◆ SUPPLIED INFORMATION ◆
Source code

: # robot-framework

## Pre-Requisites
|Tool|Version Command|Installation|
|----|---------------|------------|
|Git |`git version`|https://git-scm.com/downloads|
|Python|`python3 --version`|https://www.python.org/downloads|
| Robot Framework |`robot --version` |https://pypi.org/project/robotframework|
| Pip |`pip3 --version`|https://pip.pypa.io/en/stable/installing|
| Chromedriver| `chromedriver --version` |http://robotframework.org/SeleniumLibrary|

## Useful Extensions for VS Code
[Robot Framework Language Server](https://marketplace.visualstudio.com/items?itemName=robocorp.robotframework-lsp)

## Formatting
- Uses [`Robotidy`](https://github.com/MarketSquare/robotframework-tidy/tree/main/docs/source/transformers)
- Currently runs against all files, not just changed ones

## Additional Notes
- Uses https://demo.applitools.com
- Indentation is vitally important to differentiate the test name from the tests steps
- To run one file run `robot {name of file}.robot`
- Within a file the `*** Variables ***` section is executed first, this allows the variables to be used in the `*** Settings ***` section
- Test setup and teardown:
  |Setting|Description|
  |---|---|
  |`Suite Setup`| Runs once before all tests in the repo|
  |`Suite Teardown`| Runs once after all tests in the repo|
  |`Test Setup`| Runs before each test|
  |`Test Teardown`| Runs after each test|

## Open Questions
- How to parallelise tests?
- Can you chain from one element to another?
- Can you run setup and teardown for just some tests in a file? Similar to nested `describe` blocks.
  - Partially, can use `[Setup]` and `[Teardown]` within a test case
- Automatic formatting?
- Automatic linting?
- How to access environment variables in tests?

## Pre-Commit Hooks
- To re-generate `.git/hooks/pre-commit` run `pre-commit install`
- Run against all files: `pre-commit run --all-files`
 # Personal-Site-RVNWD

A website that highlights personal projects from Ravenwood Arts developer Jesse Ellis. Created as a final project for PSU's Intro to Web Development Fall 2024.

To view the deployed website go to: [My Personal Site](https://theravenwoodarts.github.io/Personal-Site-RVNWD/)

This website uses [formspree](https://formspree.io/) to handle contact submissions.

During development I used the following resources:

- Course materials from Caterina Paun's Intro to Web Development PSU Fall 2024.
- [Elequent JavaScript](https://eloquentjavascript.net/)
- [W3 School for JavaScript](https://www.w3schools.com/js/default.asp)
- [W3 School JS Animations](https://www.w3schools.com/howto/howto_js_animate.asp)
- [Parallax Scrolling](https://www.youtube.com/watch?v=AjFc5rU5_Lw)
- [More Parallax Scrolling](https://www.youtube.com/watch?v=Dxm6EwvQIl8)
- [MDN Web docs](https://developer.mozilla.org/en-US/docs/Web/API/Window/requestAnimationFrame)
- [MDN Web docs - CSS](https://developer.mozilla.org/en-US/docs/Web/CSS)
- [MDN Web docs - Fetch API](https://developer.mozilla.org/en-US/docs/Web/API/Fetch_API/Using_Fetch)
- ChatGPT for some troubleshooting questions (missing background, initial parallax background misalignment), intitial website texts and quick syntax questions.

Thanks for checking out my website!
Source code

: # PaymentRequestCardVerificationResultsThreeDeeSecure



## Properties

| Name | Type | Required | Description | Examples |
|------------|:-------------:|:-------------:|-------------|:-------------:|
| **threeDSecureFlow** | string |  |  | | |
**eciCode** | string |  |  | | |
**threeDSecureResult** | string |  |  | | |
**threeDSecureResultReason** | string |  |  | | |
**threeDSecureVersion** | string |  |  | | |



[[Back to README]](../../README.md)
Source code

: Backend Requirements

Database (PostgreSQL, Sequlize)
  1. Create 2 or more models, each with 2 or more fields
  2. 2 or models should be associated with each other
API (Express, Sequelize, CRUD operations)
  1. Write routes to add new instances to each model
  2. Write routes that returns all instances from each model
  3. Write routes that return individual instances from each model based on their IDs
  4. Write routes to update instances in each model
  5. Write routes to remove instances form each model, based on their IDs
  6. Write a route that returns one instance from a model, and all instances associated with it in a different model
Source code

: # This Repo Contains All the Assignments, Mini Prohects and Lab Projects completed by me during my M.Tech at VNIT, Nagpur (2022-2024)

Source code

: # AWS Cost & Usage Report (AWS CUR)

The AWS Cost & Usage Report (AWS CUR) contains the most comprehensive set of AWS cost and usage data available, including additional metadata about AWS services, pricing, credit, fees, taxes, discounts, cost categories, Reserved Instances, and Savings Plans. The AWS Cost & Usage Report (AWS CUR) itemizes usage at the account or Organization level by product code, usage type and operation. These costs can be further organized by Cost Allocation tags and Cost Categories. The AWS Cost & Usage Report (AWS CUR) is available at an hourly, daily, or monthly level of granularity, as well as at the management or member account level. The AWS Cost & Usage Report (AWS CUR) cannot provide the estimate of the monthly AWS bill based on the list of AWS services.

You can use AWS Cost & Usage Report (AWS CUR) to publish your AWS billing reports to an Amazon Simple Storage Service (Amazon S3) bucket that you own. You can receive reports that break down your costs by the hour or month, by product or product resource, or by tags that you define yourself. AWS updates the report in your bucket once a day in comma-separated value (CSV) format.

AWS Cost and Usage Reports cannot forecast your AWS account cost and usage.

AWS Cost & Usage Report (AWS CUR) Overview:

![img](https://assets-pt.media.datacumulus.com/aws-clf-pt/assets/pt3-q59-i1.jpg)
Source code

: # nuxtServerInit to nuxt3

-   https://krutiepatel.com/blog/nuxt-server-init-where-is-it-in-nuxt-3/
---
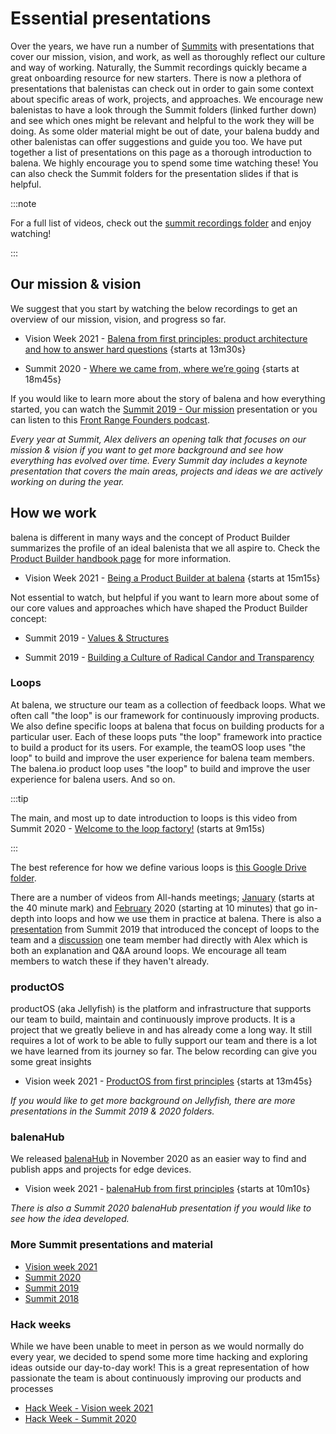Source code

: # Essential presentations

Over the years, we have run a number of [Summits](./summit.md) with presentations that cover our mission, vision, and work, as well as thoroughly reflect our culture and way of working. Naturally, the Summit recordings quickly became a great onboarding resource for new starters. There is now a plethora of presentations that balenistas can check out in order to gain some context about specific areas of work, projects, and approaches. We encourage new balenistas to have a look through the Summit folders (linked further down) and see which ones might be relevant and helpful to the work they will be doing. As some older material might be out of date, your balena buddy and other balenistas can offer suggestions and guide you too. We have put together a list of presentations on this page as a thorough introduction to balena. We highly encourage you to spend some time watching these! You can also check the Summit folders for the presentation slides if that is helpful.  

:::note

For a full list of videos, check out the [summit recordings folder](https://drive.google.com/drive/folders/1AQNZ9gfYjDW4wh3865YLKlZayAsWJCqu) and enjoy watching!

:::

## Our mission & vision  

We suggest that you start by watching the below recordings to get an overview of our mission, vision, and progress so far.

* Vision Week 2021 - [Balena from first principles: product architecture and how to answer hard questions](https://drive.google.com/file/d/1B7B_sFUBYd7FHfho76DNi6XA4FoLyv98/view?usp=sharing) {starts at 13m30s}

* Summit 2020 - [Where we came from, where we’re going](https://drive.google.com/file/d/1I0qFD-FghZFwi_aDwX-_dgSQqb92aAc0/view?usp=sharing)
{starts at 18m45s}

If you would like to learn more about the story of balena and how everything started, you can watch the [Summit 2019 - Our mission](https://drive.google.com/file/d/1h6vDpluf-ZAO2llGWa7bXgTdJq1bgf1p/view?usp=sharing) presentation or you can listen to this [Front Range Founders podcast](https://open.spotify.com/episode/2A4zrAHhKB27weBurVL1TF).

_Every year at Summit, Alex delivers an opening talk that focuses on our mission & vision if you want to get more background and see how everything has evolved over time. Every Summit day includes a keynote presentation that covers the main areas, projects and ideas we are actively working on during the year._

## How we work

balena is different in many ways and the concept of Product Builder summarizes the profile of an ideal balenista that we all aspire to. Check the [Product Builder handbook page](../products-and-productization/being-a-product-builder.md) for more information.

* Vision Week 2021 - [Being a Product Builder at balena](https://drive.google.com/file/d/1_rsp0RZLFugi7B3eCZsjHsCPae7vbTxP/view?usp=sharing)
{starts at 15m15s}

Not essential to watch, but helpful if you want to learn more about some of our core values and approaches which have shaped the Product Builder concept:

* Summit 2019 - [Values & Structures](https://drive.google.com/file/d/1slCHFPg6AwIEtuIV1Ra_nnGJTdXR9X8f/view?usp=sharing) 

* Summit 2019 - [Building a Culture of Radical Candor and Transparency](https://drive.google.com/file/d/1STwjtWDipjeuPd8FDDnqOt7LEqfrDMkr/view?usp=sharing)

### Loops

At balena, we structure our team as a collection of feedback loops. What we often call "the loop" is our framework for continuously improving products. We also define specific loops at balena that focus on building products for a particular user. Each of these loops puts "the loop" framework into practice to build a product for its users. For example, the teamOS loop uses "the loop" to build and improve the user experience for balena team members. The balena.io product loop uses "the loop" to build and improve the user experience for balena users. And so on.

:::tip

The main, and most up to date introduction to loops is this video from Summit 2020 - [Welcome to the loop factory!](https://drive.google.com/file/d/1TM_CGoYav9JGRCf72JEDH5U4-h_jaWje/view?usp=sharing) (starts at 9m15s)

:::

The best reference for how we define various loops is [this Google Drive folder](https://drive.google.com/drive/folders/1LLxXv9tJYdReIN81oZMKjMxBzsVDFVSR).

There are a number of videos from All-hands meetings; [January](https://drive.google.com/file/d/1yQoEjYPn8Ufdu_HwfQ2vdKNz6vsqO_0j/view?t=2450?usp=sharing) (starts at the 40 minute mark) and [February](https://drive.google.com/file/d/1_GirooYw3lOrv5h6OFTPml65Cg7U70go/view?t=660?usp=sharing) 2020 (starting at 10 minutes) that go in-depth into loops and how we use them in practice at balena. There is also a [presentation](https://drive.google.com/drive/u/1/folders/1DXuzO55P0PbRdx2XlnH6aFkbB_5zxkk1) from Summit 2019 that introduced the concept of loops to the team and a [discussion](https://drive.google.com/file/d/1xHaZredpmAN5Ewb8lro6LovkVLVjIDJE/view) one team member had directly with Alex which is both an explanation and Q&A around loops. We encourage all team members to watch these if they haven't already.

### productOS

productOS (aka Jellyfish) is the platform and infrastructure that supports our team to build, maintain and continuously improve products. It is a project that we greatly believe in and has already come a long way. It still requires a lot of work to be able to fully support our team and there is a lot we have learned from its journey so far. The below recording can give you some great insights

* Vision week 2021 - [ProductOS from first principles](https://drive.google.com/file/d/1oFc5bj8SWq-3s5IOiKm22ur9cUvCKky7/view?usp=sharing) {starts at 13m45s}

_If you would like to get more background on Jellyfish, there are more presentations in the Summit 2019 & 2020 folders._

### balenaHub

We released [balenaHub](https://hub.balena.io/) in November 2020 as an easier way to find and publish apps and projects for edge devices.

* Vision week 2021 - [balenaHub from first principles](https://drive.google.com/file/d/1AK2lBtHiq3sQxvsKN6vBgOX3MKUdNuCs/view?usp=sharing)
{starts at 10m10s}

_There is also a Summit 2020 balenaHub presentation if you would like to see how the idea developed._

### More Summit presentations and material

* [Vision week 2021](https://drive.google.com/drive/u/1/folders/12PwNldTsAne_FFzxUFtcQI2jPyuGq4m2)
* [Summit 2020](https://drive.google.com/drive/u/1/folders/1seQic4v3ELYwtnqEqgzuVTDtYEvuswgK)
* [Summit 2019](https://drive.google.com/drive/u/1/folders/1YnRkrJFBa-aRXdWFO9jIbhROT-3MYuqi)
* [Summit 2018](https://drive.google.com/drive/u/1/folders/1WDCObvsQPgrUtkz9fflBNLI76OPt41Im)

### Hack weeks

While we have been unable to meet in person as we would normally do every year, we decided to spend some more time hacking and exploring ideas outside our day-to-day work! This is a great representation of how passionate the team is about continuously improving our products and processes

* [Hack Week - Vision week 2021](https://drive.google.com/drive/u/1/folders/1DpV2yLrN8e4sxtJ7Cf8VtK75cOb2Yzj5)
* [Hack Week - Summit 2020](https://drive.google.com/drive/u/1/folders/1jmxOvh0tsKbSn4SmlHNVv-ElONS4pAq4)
---
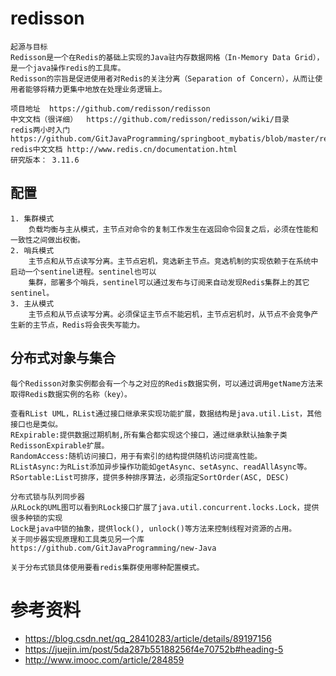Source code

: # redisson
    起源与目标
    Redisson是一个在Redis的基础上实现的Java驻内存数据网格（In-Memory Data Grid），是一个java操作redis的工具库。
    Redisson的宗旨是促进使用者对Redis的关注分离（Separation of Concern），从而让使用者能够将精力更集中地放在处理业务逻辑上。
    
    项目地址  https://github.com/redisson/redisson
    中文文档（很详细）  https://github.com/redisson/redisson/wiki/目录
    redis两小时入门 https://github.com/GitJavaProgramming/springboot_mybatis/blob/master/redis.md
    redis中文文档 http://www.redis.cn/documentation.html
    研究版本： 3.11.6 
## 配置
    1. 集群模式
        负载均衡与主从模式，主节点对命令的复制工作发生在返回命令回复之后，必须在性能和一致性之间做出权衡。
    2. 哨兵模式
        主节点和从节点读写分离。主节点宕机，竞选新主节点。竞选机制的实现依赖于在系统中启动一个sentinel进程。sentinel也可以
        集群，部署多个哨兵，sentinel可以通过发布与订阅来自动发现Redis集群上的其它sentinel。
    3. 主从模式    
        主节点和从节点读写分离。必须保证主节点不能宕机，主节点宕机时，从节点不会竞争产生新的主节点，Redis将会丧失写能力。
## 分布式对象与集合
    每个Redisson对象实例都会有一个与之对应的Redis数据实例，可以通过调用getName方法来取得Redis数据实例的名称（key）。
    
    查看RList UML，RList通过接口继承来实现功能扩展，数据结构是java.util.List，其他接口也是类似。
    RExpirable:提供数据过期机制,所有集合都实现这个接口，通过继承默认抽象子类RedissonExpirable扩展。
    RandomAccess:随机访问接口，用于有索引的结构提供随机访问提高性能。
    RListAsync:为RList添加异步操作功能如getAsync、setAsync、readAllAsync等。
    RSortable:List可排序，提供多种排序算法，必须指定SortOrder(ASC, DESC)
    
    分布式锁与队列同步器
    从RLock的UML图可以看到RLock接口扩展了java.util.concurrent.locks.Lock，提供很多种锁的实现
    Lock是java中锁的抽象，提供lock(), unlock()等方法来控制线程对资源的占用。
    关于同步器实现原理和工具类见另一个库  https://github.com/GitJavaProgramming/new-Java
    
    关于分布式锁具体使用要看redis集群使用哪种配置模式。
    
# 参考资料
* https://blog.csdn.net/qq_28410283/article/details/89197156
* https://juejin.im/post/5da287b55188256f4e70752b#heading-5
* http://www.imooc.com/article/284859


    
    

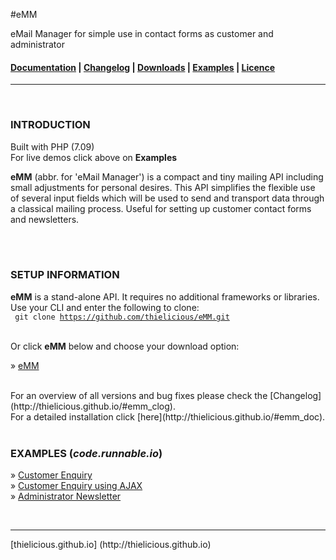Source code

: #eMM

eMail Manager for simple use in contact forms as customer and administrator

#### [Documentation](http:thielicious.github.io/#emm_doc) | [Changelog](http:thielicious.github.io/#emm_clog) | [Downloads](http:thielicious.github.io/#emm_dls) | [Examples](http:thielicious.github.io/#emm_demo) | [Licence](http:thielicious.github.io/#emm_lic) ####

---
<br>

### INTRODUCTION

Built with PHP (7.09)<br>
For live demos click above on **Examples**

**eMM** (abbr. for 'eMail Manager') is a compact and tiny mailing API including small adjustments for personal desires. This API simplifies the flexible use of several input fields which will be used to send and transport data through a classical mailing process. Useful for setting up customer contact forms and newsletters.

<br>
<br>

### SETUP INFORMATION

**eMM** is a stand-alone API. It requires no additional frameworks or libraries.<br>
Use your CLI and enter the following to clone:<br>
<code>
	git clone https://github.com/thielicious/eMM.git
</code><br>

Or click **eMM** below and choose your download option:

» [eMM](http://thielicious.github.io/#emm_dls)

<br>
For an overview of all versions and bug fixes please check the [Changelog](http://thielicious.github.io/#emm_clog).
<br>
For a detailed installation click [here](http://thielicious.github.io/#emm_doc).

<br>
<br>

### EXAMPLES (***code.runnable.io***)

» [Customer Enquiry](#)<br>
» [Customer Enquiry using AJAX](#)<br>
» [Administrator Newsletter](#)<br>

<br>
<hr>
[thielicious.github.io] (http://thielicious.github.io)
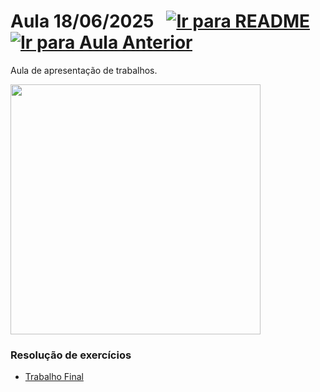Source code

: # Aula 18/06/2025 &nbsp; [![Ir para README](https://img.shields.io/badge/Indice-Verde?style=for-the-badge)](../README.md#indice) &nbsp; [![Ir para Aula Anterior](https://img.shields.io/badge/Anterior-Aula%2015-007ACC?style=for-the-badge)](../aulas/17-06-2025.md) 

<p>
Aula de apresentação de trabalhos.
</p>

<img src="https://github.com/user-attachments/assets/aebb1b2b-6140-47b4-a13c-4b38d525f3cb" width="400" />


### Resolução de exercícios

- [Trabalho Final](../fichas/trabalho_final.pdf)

◆ YOUR ASSIGNMENT ◆
The answer must be the part of the records that opens with the line containing "</code><br>" and closes with the line containing "- [Trabalho Final](../fichas/trabalho_final.pdf)", reproduced exactly, with no pictures.

◆ EXERCISE SOLUTION ◆
</code><br>

Or click **eMM** below and choose your download option:

» [eMM](http://thielicious.github.io/#emm_dls)

<br>
For an overview of all versions and bug fixes please check the [Changelog](http://thielicious.github.io/#emm_clog).
<br>
For a detailed installation click [here](http://thielicious.github.io/#emm_doc).

<br>
<br>

### EXAMPLES (***code.runnable.io***)

» [Customer Enquiry](#)<br>
» [Customer Enquiry using AJAX](#)<br>
» [Administrator Newsletter](#)<br>

<br>
<hr>
[thielicious.github.io] (http://thielicious.github.io)
Source code

: # Aula 18/06/2025 &nbsp; [![Ir para README](https://img.shields.io/badge/Indice-Verde?style=for-the-badge)](../README.md#indice) &nbsp; [![Ir para Aula Anterior](https://img.shields.io/badge/Anterior-Aula%2015-007ACC?style=for-the-badge)](../aulas/17-06-2025.md) 

<p>
Aula de apresentação de trabalhos.
</p>

<img src="https://github.com/user-attachments/assets/aebb1b2b-6140-47b4-a13c-4b38d525f3cb" width="400" />


### Resolução de exercícios

- [Trabalho Final](../fichas/trabalho_final.pdf)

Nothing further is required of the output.